* [Work to be completed]
All lines from the one with "1. 섹션에서 동일한" through the final line of the records below must be written out exactly, with no other text.

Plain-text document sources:
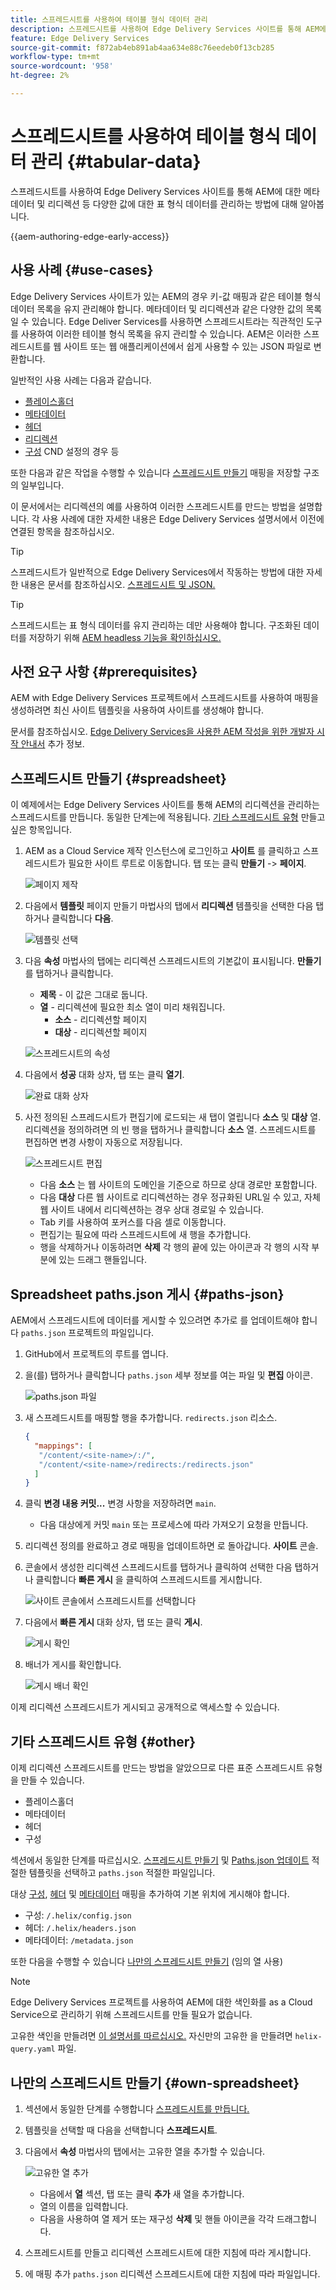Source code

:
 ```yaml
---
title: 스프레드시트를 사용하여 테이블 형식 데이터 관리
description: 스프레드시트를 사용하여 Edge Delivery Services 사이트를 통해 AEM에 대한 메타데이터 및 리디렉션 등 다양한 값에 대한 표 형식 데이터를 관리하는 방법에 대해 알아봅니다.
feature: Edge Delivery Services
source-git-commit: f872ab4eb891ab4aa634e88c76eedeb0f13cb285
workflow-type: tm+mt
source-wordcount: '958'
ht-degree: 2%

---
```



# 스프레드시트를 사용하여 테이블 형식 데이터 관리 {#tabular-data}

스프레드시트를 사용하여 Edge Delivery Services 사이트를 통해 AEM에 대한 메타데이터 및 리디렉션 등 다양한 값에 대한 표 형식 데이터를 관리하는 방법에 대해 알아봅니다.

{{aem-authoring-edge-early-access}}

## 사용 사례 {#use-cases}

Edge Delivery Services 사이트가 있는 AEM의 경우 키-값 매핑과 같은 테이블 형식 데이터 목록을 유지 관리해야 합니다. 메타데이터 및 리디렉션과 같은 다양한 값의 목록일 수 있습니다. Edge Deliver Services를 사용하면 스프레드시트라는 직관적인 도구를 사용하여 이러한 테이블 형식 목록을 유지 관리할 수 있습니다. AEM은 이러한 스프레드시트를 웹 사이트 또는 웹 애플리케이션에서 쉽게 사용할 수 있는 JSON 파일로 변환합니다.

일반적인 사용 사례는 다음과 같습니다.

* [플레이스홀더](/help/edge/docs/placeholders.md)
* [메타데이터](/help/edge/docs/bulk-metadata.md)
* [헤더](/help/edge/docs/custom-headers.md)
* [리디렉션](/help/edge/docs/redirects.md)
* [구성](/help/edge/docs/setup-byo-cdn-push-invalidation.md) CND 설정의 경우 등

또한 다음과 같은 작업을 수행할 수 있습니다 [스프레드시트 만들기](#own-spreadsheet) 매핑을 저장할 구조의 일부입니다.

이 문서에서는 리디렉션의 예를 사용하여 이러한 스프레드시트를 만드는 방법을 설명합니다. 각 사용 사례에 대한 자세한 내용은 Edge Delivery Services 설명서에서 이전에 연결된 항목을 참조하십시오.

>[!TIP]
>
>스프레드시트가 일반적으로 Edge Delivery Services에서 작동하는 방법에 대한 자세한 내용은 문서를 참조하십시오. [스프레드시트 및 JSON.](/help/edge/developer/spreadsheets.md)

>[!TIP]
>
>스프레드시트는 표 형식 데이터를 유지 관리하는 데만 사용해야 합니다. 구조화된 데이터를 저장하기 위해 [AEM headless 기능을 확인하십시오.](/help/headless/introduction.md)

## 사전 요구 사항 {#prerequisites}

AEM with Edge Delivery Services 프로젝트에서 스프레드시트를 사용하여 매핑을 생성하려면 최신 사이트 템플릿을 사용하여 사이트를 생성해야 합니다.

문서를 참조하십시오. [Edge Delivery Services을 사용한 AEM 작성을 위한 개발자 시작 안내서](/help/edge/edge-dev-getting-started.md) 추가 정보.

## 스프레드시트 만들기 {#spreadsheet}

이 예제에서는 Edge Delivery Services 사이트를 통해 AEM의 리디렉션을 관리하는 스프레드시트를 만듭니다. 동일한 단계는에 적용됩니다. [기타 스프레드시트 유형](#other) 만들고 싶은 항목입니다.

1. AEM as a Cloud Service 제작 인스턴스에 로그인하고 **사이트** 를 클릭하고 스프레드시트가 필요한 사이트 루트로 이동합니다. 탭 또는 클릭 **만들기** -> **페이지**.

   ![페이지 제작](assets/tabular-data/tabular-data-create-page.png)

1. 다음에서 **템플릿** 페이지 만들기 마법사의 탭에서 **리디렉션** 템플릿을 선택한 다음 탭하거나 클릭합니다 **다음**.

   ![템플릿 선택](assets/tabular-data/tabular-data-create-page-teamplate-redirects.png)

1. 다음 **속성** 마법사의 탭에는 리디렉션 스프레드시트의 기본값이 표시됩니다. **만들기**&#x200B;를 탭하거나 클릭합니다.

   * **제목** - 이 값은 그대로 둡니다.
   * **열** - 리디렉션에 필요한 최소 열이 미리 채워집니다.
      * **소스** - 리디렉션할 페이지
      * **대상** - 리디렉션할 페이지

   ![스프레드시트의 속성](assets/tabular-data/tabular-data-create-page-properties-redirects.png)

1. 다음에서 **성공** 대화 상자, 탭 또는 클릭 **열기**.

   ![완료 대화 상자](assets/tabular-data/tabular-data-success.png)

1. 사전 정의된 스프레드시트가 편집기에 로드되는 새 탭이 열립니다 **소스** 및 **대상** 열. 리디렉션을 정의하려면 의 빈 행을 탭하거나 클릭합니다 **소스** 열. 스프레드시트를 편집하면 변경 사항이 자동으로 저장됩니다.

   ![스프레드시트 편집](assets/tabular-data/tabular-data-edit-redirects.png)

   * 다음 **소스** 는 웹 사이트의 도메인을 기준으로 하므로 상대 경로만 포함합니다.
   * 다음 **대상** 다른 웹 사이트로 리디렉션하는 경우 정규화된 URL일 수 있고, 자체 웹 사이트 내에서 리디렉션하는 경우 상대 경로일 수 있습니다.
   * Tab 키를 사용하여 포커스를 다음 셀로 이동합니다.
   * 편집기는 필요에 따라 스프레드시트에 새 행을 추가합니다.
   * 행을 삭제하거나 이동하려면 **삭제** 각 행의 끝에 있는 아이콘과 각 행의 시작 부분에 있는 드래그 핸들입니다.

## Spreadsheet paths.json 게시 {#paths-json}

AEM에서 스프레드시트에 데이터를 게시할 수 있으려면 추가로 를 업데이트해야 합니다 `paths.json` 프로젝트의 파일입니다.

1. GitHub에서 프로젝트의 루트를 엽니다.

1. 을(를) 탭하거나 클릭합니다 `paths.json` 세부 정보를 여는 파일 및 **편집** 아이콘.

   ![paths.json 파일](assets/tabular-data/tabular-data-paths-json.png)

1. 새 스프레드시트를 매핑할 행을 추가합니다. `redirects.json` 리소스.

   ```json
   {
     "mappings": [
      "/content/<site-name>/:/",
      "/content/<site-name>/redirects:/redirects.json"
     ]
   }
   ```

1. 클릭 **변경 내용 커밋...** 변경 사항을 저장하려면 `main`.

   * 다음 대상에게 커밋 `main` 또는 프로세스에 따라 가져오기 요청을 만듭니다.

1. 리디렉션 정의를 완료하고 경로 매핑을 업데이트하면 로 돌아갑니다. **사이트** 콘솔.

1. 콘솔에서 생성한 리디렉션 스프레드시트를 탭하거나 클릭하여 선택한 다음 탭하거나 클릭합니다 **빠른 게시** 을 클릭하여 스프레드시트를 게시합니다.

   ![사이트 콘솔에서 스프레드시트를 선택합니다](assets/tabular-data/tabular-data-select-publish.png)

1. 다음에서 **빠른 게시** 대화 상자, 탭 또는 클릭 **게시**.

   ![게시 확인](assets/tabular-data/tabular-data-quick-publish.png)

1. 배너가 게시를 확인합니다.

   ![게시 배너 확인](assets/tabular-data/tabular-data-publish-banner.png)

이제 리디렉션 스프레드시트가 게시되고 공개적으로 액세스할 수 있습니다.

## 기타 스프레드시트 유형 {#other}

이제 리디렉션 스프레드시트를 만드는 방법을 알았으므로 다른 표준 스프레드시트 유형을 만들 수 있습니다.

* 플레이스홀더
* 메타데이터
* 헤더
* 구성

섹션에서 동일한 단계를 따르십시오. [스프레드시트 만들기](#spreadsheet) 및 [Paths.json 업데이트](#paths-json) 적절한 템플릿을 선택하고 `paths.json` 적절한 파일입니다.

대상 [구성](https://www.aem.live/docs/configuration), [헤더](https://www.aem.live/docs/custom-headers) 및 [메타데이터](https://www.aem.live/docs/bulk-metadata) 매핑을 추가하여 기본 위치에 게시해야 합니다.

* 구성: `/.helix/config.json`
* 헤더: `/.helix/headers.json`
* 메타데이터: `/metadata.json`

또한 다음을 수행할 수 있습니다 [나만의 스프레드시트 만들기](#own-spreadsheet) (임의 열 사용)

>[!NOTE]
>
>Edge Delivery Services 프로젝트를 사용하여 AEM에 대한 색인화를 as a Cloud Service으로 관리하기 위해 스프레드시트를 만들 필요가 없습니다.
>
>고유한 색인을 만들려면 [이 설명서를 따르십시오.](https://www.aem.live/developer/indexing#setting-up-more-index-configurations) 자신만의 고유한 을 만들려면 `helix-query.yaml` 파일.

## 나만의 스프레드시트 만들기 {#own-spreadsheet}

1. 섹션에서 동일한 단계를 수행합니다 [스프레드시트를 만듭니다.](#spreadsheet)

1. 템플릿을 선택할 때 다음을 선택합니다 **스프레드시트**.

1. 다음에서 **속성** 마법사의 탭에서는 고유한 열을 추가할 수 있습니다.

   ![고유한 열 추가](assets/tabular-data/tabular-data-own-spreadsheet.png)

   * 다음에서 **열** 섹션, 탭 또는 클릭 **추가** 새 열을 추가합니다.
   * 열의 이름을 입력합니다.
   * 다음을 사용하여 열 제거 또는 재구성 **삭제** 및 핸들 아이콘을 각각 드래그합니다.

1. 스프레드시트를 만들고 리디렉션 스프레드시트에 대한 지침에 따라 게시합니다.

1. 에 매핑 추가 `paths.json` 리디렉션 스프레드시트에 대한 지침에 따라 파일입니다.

* [Response box]
1. 섹션에서 동일한 단계를 수행합니다 [스프레드시트를 만듭니다.](#spreadsheet)

1. 템플릿을 선택할 때 다음을 선택합니다 **스프레드시트**.

1. 다음에서 **속성** 마법사의 탭에서는 고유한 열을 추가할 수 있습니다.

   ![고유한 열 추가](assets/tabular-data/tabular-data-own-spreadsheet.png)

   * 다음에서 **열** 섹션, 탭 또는 클릭 **추가** 새 열을 추가합니다.
   * 열의 이름을 입력합니다.
   * 다음을 사용하여 열 제거 또는 재구성 **삭제** 및 핸들 아이콘을 각각 드래그합니다.

1. 스프레드시트를 만들고 리디렉션 스프레드시트에 대한 지침에 따라 게시합니다.

1. 에 매핑 추가 `paths.json` 리디렉션 스프레드시트에 대한 지침에 따라 파일입니다.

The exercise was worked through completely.